Перед отъездом отец велел матери отнести в букинистический магазин всю свою морскую библиотеку. Но мать… тайком упаковала её в багаж.

Держали книжки на новом месте подальше от отцовских глаз, на чердаке в картонных ящиках.

Всякий раз после уроков, когда не было дома отца, мы с Николой забирались читать «запрещённую литературу», пьяняще‑сладкая власть которой день ото дня росла над нами.

Каждое утро мы вышагивали по восемь километров в сам Махарадзе, по‑кавказски веселый районный городишко, весь какой‑то всегда празднично нарядный и ликующий.

В том местечке на взгорке у болтливого притока речонки Бжужи сиротливо печалилась наша барачная русская школушка.

В девятом мы за одной партой сидели с Николой.

Никола выделялся, пожалуй, даже блистал какой‑то диковинной усидчивостью и основательностью, в благодарность чему он в классах трёх, мало – в двух чистосердечно канителился по два года сполна.

А возьми так, поза школой, парень вовсе и непромах. У этого в зубах не застрянет!

Ну пускай звёзд с неба не брал, ну опять же пороху не выдумывал, а вместе с тем был невесть какой вёрткий, ходовой, хваткий да вдобавку – по мне, это уже и ни к чему совсем – да вдобавку был ещё на руку под случай мелкий плут.

Когда Вязанку‑старшего спрашивали, почему за такое мало отделывал сынка, спроста отвечал: «А! Больше не сто`ит…»

Так вот, заикнулся я было Николе про море…

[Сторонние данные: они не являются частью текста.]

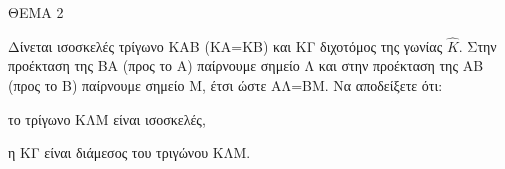 
ΘΕΜΑ 2

Δίνεται ισοσκελές τρίγωνο ΚΑΒ (ΚΑ=ΚΒ) και ΚΓ διχοτόμος της γωνίας $\widehat{K}$. Στην προέκταση της ΒΑ (προς το Α) παίρνουμε σημείο Λ και στην προέκταση της ΑΒ (προς το Β) παίρνουμε σημείο Μ, έτσι ώστε ΑΛ=ΒΜ. Να αποδείξετε ότι:

\begin{alist}
\item το τρίγωνο ΚΛΜ είναι ισοσκελές, 

\item η ΚΓ είναι διάμεσος του τριγώνου ΚΛΜ. 
\end{alist}
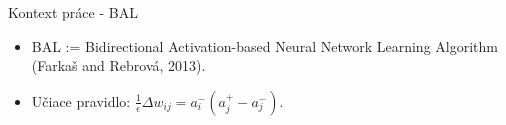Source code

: \documentclass[xcolor=dvipsnames]{beamer}
\begin{document}
\newcommand{\Bx}{{\bf x}}
\newcommand{\By}{{\bf y}}
\newcommand{\Bh}{{\bf h}}
\newcommand{\Bw}{{\bf w}}
\newcommand{\Bc}{{\bf c}}

\begin{frame}{Kontext práce - BAL}
  \begin{itemize}
    \item BAL := Bidirectional Activation-based Neural Network Learning Algorithm (Farkaš and Rebrová, 2013).
    \item Učiace pravidlo: $ \frac{1}{\epsilon}\Delta w_{ij} = a_{i}^{-}(a_{j}^{+} - a_{j}^{-}). $
  \end{itemize}
  

\end{frame}
\end{document}
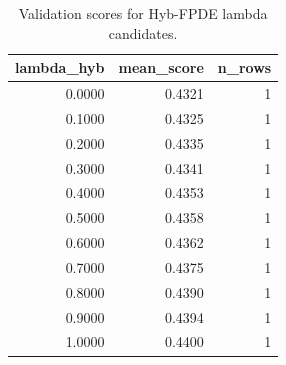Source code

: \begin{table}[t]
\caption{Validation scores for Hyb-FPDE lambda candidates.}
\label{tab:lambda_distribution_computed}
\centering
\begin{tabular}{rrr}
\toprule
lambda\_hyb & mean\_score & n\_rows \\
\midrule
0.0000 & 0.4321 & 1 \\
0.1000 & 0.4325 & 1 \\
0.2000 & 0.4335 & 1 \\
0.3000 & 0.4341 & 1 \\
0.4000 & 0.4353 & 1 \\
0.5000 & 0.4358 & 1 \\
0.6000 & 0.4362 & 1 \\
0.7000 & 0.4375 & 1 \\
0.8000 & 0.4390 & 1 \\
0.9000 & 0.4394 & 1 \\
1.0000 & 0.4400 & 1 \\
\bottomrule
\end{tabular}

\end{table}

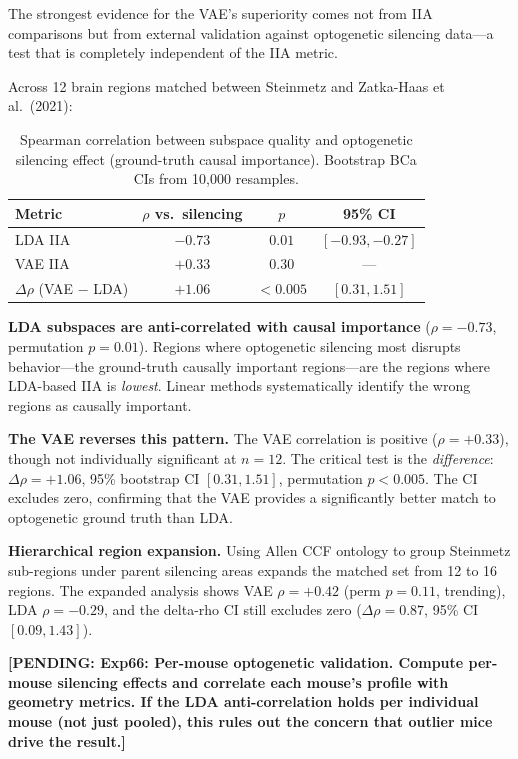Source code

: \documentclass{article}
\newcommand{\pending}[1]{\textcolor{red!70!black}{\textbf{[PENDING: #1]}}}
\begin{document}
The strongest evidence for the VAE's superiority comes not from IIA comparisons but from external validation against optogenetic silencing data---a test that is completely independent of the IIA metric.

Across 12 brain regions matched between Steinmetz and Zatka-Haas et al.\ (2021):

\begin{table}[h]
\centering
\small
\caption{Spearman correlation between subspace quality and optogenetic silencing effect (ground-truth causal importance). Bootstrap BCa CIs from 10,000 resamples.}
\label{tab:silencing}
\begin{tabular}{lccc}
\toprule
Metric & $\rho$ vs.\ silencing & $p$ & 95\% CI \\
\midrule
LDA IIA & $-0.73$ & $0.01$ & $[-0.93, -0.27]$ \\
VAE IIA & $+0.33$ & $0.30$ & --- \\
$\Delta\rho$ (VAE $-$ LDA) & $+1.06$ & $< 0.005$ & $[0.31, 1.51]$ \\
\bottomrule
\end{tabular}
\end{table}

\textbf{LDA subspaces are anti-correlated with causal importance} ($\rho = -0.73$, permutation $p = 0.01$). Regions where optogenetic silencing most disrupts behavior---the ground-truth causally important regions---are the regions where LDA-based IIA is \emph{lowest}. Linear methods systematically identify the wrong regions as causally important.

\textbf{The VAE reverses this pattern.} The VAE correlation is positive ($\rho = +0.33$), though not individually significant at $n = 12$. The critical test is the \emph{difference}: $\Delta\rho = +1.06$, 95\% bootstrap CI $[0.31, 1.51]$, permutation $p < 0.005$. The CI excludes zero, confirming that the VAE provides a significantly better match to optogenetic ground truth than LDA.

\textbf{Hierarchical region expansion.} Using Allen CCF ontology to group Steinmetz sub-regions under parent silencing areas expands the matched set from 12 to 16 regions. The expanded analysis shows VAE $\rho = +0.42$ (perm $p = 0.11$, trending), LDA $\rho = -0.29$, and the delta-rho CI still excludes zero ($\Delta\rho = 0.87$, 95\% CI $[0.09, 1.43]$).

\pending{Exp66: Per-mouse optogenetic validation. Compute per-mouse silencing effects and correlate each mouse's profile with geometry metrics. If the LDA anti-correlation holds per individual mouse (not just pooled), this rules out the concern that outlier mice drive the result.}
\end{document}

Чудо я гороховое! Да он мне сам ещё прошлым летом, как восьминарию закончили, смехом говорил про мореходку, а я взаправду и не прими. Ну какое же серьёзное дело замешивается под хаханьки?

А то была всего лишь маска. Мол, не примет намёка – со смеха взятки гладки. Теперь же, на поверку, вижу, у него та же хворь, только он молчал всё, знай не терял, не шелушил понапрасну досужих толков про своё про заветное.

Глянул на мои слова Вязанка этаким орлом раз, глянул два, а там махом сгреби с парты все причиндалы наши в сумку к себе и толк, толк это меня локтиной в бок, шлёт глазами к двери.

– Хватит тут этих клопов дразнить! – Самый длинный в классе Вязанка не без яда навеличивал мальчишек всех не иначе как клопами, за что те поглядывали на него искоса, и мудрено было понять, чего в тех взорах плескалось больше, злого попрёка или зависти. – Трогай!

– Вот так и сразу?

С удивления вытаращил я глаза; рот, похоже, распахнул до неприличия широко, раз Никола сказал:

– Закрой свой супохлёб, а то горло простудишь. Ну, чего ложки вывалил? Не видал, что ли? Тро‑о‑гай!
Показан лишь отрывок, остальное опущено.